- Your assignment
Repeat exactly the lines of the entries below from the one with "### data.csv" through the one with "This is the folder", both ends included, and nothing else.
─── Materials provided ───
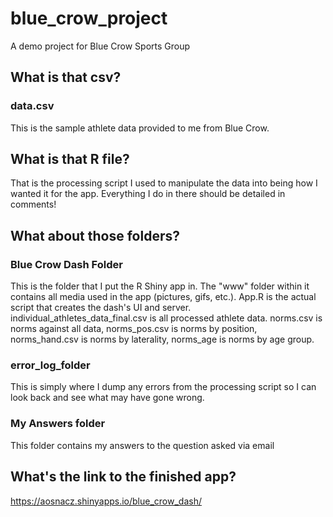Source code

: # blue_crow_project
A demo project for Blue Crow Sports Group

## What is that csv? 
### data.csv 
This is the sample athlete data provided to me from Blue Crow.

## What is that R file?
That is the processing script I used to manipulate the data into being how I wanted it for the app. Everything I do in there should be detailed in comments!

## What about those folders?

### Blue Crow Dash Folder
This is the folder that I put the R Shiny app in. The "www" folder within it contains all media used in the app (pictures, gifs, etc.).
App.R is the actual script that creates the dash's UI and server. 
individual_athletes_data_final.csv is all processed athlete data.
norms.csv is norms against all data, norms_pos.csv is norms by position, norms_hand.csv is norms by laterality, norms_age is norms by age group.

### error_log_folder
This is simply where I dump any errors from the processing script so I can look back and see what may have gone wrong.

### My Answers folder
This folder contains my answers to the question asked via email

## What's the link to the finished app?
https://aosnacz.shinyapps.io/blue_crow_dash/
───
- Your solution
### data.csv 
This is the sample athlete data provided to me from Blue Crow.

## What is that R file?
That is the processing script I used to manipulate the data into being how I wanted it for the app. Everything I do in there should be detailed in comments!

## What about those folders?

### Blue Crow Dash Folder
This is the folder that I put the R Shiny app in. The "www" folder within it contains all media used in the app (pictures, gifs, etc.).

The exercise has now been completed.